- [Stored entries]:
- Opening Delimiter -

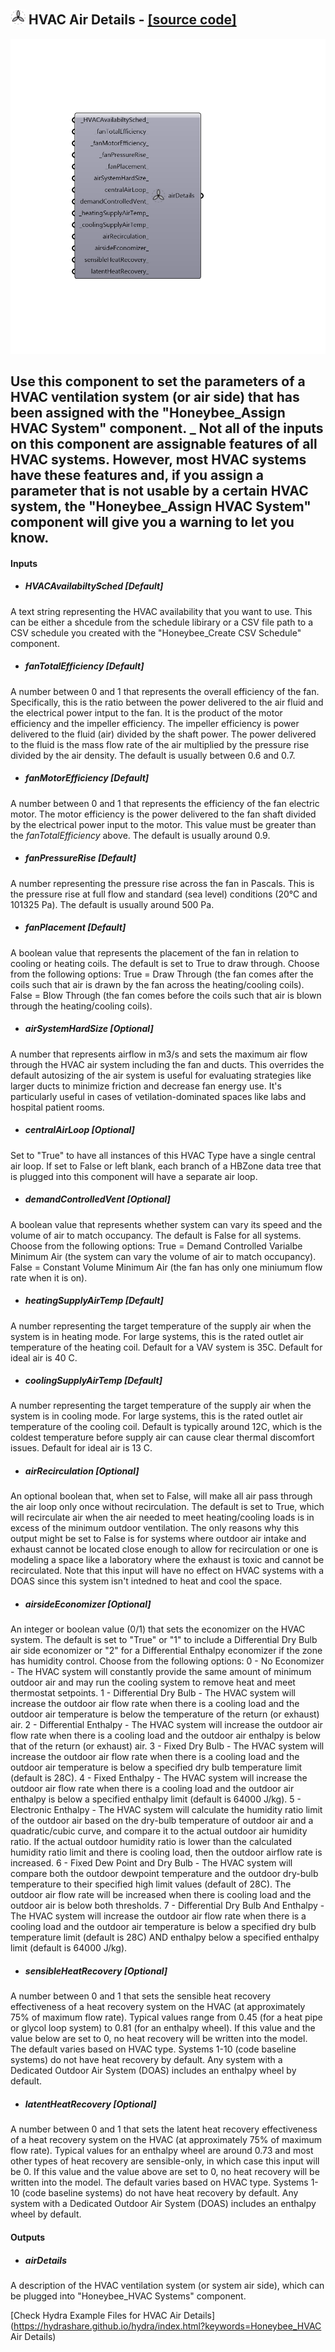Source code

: ## ![](../../images/icons/HVAC_Air_Details.png) HVAC Air Details - [[source code]](https://github.com/mostaphaRoudsari/honeybee/tree/master/src/Honeybee_HVAC%20Air%20Details.py)

![](../../images/components/HVAC_Air_Details.png)

Use this component to set the parameters of a HVAC ventilation system (or air side) that has been assigned with the "Honeybee_Assign HVAC System" component.
 _
 Not all of the inputs on this component are assignable features of all HVAC systems.  However, most HVAC systems have these features and, if you assign a parameter that is not usable by a certain HVAC system, the "Honeybee_Assign HVAC System" component will give you a warning to let you know.
 -
 

#### Inputs
* ##### HVACAvailabiltySched [Default]
A text string representing the HVAC availability that you want to use.  This can be either a shcedule from the schedule libirary or a CSV file path to a CSV schedule you created with the "Honeybee_Create CSV Schedule" component.
* ##### fanTotalEfficiency [Default]
A number between 0 and 1 that represents the overall efficiency of the fan.  Specifically, this is the ratio between the power delivered to the air fluid and the electrical power intput to the fan. It is the product of the motor efficiency and the impeller efficiency.  The impeller efficiency is power delivered to the fluid (air) divided by the shaft power. The power delivered to the fluid is the mass flow rate of the air multiplied by the pressure rise divided by the air density.  The default is usually between 0.6 and 0.7.
* ##### fanMotorEfficiency [Default]
A number between 0 and 1 that represents the efficiency of the fan electric motor.  The motor efficiency is the power delivered to the fan shaft divided by the electrical power input to the motor.  This value must be greater than the _fanTotalEfficiency_ above.  The default is usually around 0.9.
* ##### fanPressureRise [Default]
A number representing the pressure rise across the fan in Pascals.  This is the pressure rise at full flow and standard (sea level) conditions (20°C and 101325 Pa).  The default is usually around 500 Pa.
* ##### fanPlacement [Default]
A boolean value that represents the placement of the fan in relation to cooling or heating coils.  The default is set to True to draw through.  Choose from the following options:
 True = Draw Through (the fan comes after the coils such that air is drawn by the fan across the heating/cooling coils).
 False = Blow Through (the fan comes before the coils such that air is blown through the heating/cooling coils).
* ##### airSystemHardSize [Optional]
A number that represents airflow in m3/s and sets the maximum air flow through the HVAC air system including the fan and ducts.  This overrides the default autosizing of the air system is useful for evaluating strategies like larger ducts to minimize friction and decrease fan energy use.  It's particularly useful in cases of vetilation-dominated spaces like labs and hospital patient rooms.
* ##### centralAirLoop [Optional]
Set to "True" to have all instances of this HVAC Type have a single central air loop.  If set to False or left blank, each branch of a HBZone data tree that is plugged into this component will have a separate air loop.
* ##### demandControlledVent [Optional]
A boolean value that represents whether system can vary its speed and the volume of air to match occupancy.  The default is False for all systems.  Choose from the following options:
 True = Demand Controlled Varialbe Minimum Air (the system can vary the volume of air to match occupancy).
 False = Constant Volume Minimum Air (the fan has only one miniumum flow rate when it is on).
* ##### heatingSupplyAirTemp [Default]
A number representing the target temperature of the supply air when the system is in heating mode.  For large systems, this is the rated outlet air temperature of the heating coil.  Default for a VAV system is 35C. Default for ideal air is 40 C.
* ##### coolingSupplyAirTemp [Default]
A number representing the target temperature of the supply air when the system is in cooling mode.  For large systems, this is the rated outlet air temperature of the cooling coil.  Default is typically around 12C, which is the coldest temperature before supply air can cause clear thermal discomfort issues. Default for ideal air is 13 C.
* ##### airRecirculation [Optional]
An optional boolean that, when set to False, will make all air pass through the air loop only once without recirculation.  The default is set to True, which will recirculate air when the air needed to meet heating/cooling loads is in excess of the minimum outdoor ventilation.  The only reasons why this output might be set to False is for systems where outdoor air intake and exhaust cannot be located close enough to allow for recirculation or one is modeling a space like a laboratory where the exhaust is toxic and cannot be recirculated.  Note that this input will have no effect on HVAC systems with a DOAS since this system isn't intedned to heat and cool the space.
* ##### airsideEconomizer [Optional]
An integer or boolean value (0/1) that sets the economizer on the HVAC system.  The default is set to "True" or "1" to include a Differential Dry Bulb air side economizer or "2" for a Differential Enthalpy economizer if the zone has humidity control.  Choose from the following options:
 0 - No Economizer - The HVAC system will constantly provide the same amount of minimum outdoor air and may run the cooling system to remove heat and meet thermostat setpoints.
 1 - Differential Dry Bulb - The HVAC system will increase the outdoor air flow rate when there is a cooling load and the outdoor air temperature is below the temperature of the return (or exhaust) air.
 2 - Differential Enthalpy - The HVAC system will increase the outdoor air flow rate when there is a cooling load and the outdoor air enthalpy is below that of the return (or exhaust) air.
 3 - Fixed Dry Bulb - The HVAC system will increase the outdoor air flow rate when there is a cooling load and the outdoor air temperature is below a specified dry bulb temperature limit (default is 28C).
 4 - Fixed Enthalpy - The HVAC system will increase the outdoor air flow rate when there is a cooling load and the outdoor air enthalpy is below a specified enthalpy limit (default is 64000 J/kg).
 5 - Electronic Enthalpy - The HVAC system will calculate the humidity ratio limit of the outdoor air based on the dry-bulb temperature of outdoor air and a quadratic/cubic curve, and compare it to the actual outdoor air humidity ratio. If the actual outdoor humidity ratio is lower than the calculated humidity ratio limit and there is cooling load, then the outdoor airflow rate is increased.
 6 - Fixed Dew Point and Dry Bulb - The HVAC system will compare both the outdoor dewpoint temperature and the outdoor dry-bulb temperature to their specified high limit values (default of 28C).  The outdoor air flow rate will be increased when there is cooling load and the outdoor air is below both thresholds.
 7 - Differential Dry Bulb And Enthalpy - The HVAC system will increase the outdoor air flow rate when there is a cooling load and the outdoor air temperature is below a specified dry bulb temperature limit (default is 28C) AND enthalpy below a specified enthalpy limit (default is 64000 J/kg).
* ##### sensibleHeatRecovery [Optional]
A number between 0 and 1 that sets the sensible heat recovery effectiveness of a heat recovery system on the HVAC (at approximately 75% of maximum flow rate).  Typical values range from 0.45 (for a heat pipe or glycol loop system) to 0.81 (for an enthalpy wheel).  If this value and the value below are set to 0, no heat recovery will be written into the model.  The default varies based on HVAC type.  Systems 1-10 (code baseline systems) do not have heat recovery by default.  Any system with a Dedicated Outdoor Air System (DOAS) includes an enthalpy wheel by default.
* ##### latentHeatRecovery [Optional]
A number between 0 and 1 that sets the latent heat recovery effectiveness of a heat recovery system on the HVAC (at approximately 75% of maximum flow rate).  Typical values for an enthalpy wheel are around 0.73 and most other types of heat recovery are sensible-only, in which case this input will be 0.  If this value and the value above are set to 0, no heat recovery will be written into the model.  The default varies based on HVAC type.  Systems 1-10 (code baseline systems) do not have heat recovery by default.  Any system with a Dedicated Outdoor Air System (DOAS) includes an enthalpy wheel by default.

#### Outputs
* ##### airDetails
A description of the HVAC ventilation system (or system air side), which can be plugged into "Honeybee_HVAC Systems" component.


[Check Hydra Example Files for HVAC Air Details](https://hydrashare.github.io/hydra/index.html?keywords=Honeybee_HVAC Air Details)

- Closing Delimiter -

- [Work to complete]:
Look above for the line with "3 - Fixed Dry"; retype exactly that line, every line after it up to the line with "5 - Electronic", and that line too, nothing else.

- [Output of the task]:
 3 - Fixed Dry Bulb - The HVAC system will increase the outdoor air flow rate when there is a cooling load and the outdoor air temperature is below a specified dry bulb temperature limit (default is 28C).
 4 - Fixed Enthalpy - The HVAC system will increase the outdoor air flow rate when there is a cooling load and the outdoor air enthalpy is below a specified enthalpy limit (default is 64000 J/kg).
 5 - Electronic Enthalpy - The HVAC system will calculate the humidity ratio limit of the outdoor air based on the dry-bulb temperature of outdoor air and a quadratic/cubic curve, and compare it to the actual outdoor air humidity ratio. If the actual outdoor humidity ratio is lower than the calculated humidity ratio limit and there is cooling load, then the outdoor airflow rate is increased.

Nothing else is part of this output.